Dataset excerpts:
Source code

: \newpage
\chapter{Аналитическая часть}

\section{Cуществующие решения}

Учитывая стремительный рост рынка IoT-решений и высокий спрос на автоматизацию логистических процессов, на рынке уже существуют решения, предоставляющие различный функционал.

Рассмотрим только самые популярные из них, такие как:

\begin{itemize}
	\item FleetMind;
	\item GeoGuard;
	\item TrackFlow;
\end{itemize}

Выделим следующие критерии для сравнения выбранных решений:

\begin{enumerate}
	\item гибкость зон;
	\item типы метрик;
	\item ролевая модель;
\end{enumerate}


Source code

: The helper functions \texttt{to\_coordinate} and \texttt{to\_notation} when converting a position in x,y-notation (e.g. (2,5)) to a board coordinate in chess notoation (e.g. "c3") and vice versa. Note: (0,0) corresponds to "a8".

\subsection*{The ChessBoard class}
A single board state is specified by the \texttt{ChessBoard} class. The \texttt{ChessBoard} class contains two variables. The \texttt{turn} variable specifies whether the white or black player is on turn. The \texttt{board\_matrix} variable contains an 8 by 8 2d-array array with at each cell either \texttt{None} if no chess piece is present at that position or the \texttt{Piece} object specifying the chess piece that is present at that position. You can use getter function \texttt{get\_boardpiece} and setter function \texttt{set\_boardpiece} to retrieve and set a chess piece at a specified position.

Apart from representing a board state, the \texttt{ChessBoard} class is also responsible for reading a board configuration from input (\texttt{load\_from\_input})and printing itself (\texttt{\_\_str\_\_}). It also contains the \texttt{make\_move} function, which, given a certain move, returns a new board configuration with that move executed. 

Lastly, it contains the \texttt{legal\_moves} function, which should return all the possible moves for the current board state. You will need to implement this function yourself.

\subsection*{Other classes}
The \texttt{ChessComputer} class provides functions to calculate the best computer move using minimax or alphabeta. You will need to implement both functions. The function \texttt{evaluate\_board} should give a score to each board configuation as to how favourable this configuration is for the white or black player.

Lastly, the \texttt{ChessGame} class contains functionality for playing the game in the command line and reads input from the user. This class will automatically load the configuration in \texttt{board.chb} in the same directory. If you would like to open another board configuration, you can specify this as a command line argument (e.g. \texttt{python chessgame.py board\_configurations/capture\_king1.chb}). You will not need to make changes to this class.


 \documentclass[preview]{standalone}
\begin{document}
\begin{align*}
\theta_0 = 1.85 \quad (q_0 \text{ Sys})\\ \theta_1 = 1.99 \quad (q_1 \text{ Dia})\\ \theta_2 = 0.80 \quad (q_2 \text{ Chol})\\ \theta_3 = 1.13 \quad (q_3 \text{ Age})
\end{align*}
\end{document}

#### [Task item]
Return, from the data, each line where the string "решений" occurs.

#### [Answer to the problem]
Учитывая стремительный рост рынка IoT-решений и высокий спрос на автоматизацию логистических процессов, на рынке уже существуют решения, предоставляющие различный функционал.
Выделим следующие критерии для сравнения выбранных решений:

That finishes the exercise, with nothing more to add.